Alice waves to me as she departs to get Jasper's car. I walk over to the rental counter to check the car in. The man at

the counter is so slow I know Alice will be waiting. Finally he checks me in. I turn ready to leave but my heart stops and

I feel like I could melt into the floor where I stand. It's the lady from the Ellie's cheesecake shop and holding her hand is

the one and only Mike Newton my fiancé…well ex fiancé. I feel an instant sickness and my fight or flight reflex kicks in.

The flight reflex wins over and I walk quietly behind the large potted plant next to the counter. I just want to crawl away

and die. I listen as they approach to check their luggage. "Jessica I can't wait to get you alone on the white sand

beaches of Hawaii. I hope you brought that string bikini with you and those dresses that I bought you yesterday." I put

my hand over my mouth to keep in the screams that are burning a hole inside. I feel my heart explode in my chest at

the betrayal I feel coursing through every fiber of my being. No pain I have ever felt comes close to this heartbreak,

stabbing pain I feel all over. I think I'm going to throw up. I take one final look at them and it's my undoing. He has his

arms wrapped around her waist from behind as she pulls on his ear while she whispers to him seductively. I run quietly

to the bathroom on the other side of the sitting area. I look to see that I'm the only one in there and I barely make it to

the toilet before I lose my entire lunch. I hear the door close as someone comes in. I try to quiet my dry heaving. "Are

you alright in there?" a voice calls from the other side of the stall. "I hope you not pregnant because I wouldn't wish that

on anyone. I don't like kids. Their dirty, stinky and I can't see myself being a mom ever. I'm only 20 anyway I'm loving

life right now. Great, it's Miss. to tight dress. All I want to do right now is ring her neck but she probably doesn't even

know about me. I pull my anger back and see this for what it is; a chance to get the truth strait from the source. I walk

out of the stall, "No, I'm not pregnant I just ate something that didn't agree with me." She looks over and a million watt

smile spreads over her face. "You are that lady from Ellie's. I remember you from earlier today. I hope it wasn't that

cheesecake because my fiancé and I had some earlier in back of his car during…well you can imagine." The need to cry

wants to take over but my anger won't allow it. "I see; well how long have you been with Mr. right? You look happy

together I saw as I came in." she rolls her eyes with a secret grin, "He's one of many. I have no real intention on

marrying him. He is something to do for right now but he is too old for me. I'm just having fun but I have been seeing

him off and on since I was 18years old. He is paying for me to go to nursing school. He actually thinks I'm going to give

him a child one day. Not with these hips. There is no baby ever coming from here. Look at me rambling on about myself.

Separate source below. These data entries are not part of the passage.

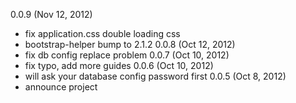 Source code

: 0.0.9 (Nov 12, 2012)
  * fix application.css double loading css
  * bootstrap-helper bump to 2.1.2
0.0.8 (Oct 12, 2012)
  * fix db config replace problem
0.0.7 (Oct 10, 2012)
  * fix typo, add more guides
0.0.6 (Oct 10, 2012)
  * will ask your database config password first
0.0.5 (Oct 8, 2012)
  * announce project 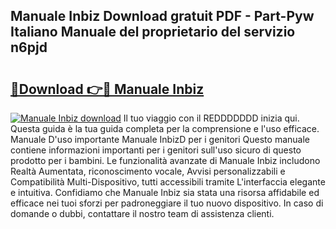 ## Manuale Inbiz Download gratuit PDF - Part-Pyw Italiano Manuale del proprietario del servizio n6pjd

# <h2><a href="http://dfarnp.blite.top/?on=Manuale+Inbiz">🔗Download 👉🔴 Manuale Inbiz</a></h2>

[![Manuale Inbiz download](https://i.imgur.com/lujVjoI.png)](http://dfarnp.blite.top/?on=Manuale+Inbiz)
Il tuo viaggio con il REDDDDDDD inizia qui. Questa guida è la tua guida completa per la comprensione e l'uso efficace. Manuale D'uso importante Manuale InbizD per i genitori Questo manuale contiene informazioni importanti per i genitori sull'uso sicuro di questo prodotto per i bambini. Le funzionalità avanzate di Manuale Inbiz includono Realtà Aumentata, riconoscimento vocale, Avvisi personalizzabili e Compatibilità Multi-Dispositivo, tutti accessibili tramite L'interfaccia elegante e intuitiva. Confidiamo che Manuale Inbiz sia stata una risorsa affidabile ed efficace nei tuoi sforzi per padroneggiare il tuo nuovo dispositivo. In caso di domande o dubbi, contattare il nostro team di assistenza clienti.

I need to be going. We have to catch this flight. I have a guy that I'm seeing in Hawaii that I met the last time Mike and

I were there… Hot is the only word I have for him. Well nice seeing you again. I hope you feel better." She winks at me

and heads for the door. She stops and turns back, "You know you would probably be better for him than me. You look

like the family type and you are gorgeous. If you would ever be interested in joining us in some fun here is my card."

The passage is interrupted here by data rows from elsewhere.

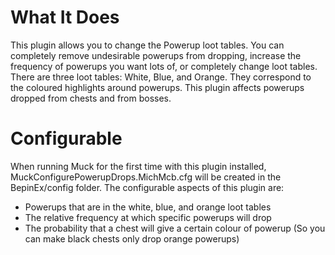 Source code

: # What It Does
This plugin allows you to change the Powerup loot tables. You can completely remove undesirable powerups from dropping, increase the frequency of powerups you want lots of, or completely change loot tables.
There are three loot tables: White, Blue, and Orange. They correspond to the coloured highlights around powerups. This plugin affects powerups dropped from chests and from bosses.

# Configurable
When running Muck for the first time with this plugin installed, MuckConfigurePowerupDrops.MichMcb.cfg will be created in the BepinEx/config folder.
The configurable aspects of this plugin are:

- Powerups that are in the white, blue, and orange loot tables
- The relative frequency at which specific powerups will drop
- The probability that a chest will give a certain colour of powerup (So you can make black chests only drop orange powerups)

She shrugs as I shake my head. "A girl could dream." I'm unable to smile back overwhelmed and disgusted. I can't

believe this is what he leaves me alone for at night. This trash doesn't even want his ass. I watch through the crack in

the door as he grabs her hand. She whispers something in his ear and points back toward the bathroom. He smiles and

bits her lip. They run toward the boarding area. This is what he likes and what he wants. He wants to share his love in

more ways than one. I can't make the tears come and they are burning my very soul. I just can't seem to make them

come to the surface. I think of Alice and know I have make it to the car. She will be worried about me. I head out and

run toward the exit. I don't know what look I have etched on my face but everyone gets out of my path. I storm out of

the airport and head toward the car. Alice is already there huffing and pacing. When she sees my face she knows

something is wrong. "Bella, what's going on? You look like you could kill someone." I look at her and that's the key to

my tears. "Alice, I saw him with her ..." I can't speak another word. I fall against the car and let the flood gates open.

Alice pulls me into her arms and just let me cry. She doesn't ask or make a comment. I know we stand against the car

in the rain for what seems like hours. "Bella, get in and I'm going to take you to your office we will get your car or have

someone do it later." I look at her lost and numb. I nod and get into the car not caring what's ahead of me it's only mind

numbing pain I feel. All the years and all the time I sacrificed for him to better himself. I have lost my family's respect

and time I can never get back. The thought of him spending time with her while I sit home alone. It feels like someone

is stabbing me with a hot knife in my chest. I can't believe I played the fool so long. Alice drives and bites her lip and

she only does that when she is mad and thinking. That is a dangerous mix with Alice being involved trust me. "Bella, we

need to find you a new place tomorrow." I look at her, "We" she nods without looking at me. "I'm going to call Jasper

and let him know that I'm staying with you a couple of days." I start to protest but she puts her index finger over my lip.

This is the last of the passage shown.